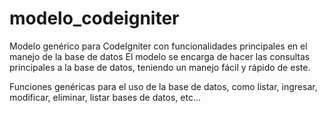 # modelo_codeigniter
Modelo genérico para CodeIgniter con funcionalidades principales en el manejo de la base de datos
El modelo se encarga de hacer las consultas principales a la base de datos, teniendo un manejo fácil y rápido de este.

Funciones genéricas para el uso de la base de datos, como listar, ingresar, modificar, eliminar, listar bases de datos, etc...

■ ■ ■

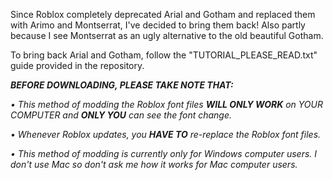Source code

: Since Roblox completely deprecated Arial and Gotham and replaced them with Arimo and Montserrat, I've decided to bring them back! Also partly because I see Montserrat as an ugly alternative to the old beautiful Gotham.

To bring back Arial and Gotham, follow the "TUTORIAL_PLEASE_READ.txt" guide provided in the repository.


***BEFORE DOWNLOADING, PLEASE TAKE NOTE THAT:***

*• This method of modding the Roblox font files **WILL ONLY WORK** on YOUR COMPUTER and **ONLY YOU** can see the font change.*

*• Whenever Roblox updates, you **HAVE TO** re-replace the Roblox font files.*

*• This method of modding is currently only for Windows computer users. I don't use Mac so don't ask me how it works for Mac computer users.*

■ ■ ■

WHAT YOU SHOULD DO: Working from the data above, extract solely the lines from the one containing "old beautiful Gotham." through the one containing "Mac computer users.*", exactly as they appear, both included.

TASK OUTPUT:
: Since Roblox completely deprecated Arial and Gotham and replaced them with Arimo and Montserrat, I've decided to bring them back! Also partly because I see Montserrat as an ugly alternative to the old beautiful Gotham.

To bring back Arial and Gotham, follow the "TUTORIAL_PLEASE_READ.txt" guide provided in the repository.


***BEFORE DOWNLOADING, PLEASE TAKE NOTE THAT:***

*• This method of modding the Roblox font files **WILL ONLY WORK** on YOUR COMPUTER and **ONLY YOU** can see the font change.*

*• Whenever Roblox updates, you **HAVE TO** re-replace the Roblox font files.*

*• This method of modding is currently only for Windows computer users. I don't use Mac so don't ask me how it works for Mac computer users.*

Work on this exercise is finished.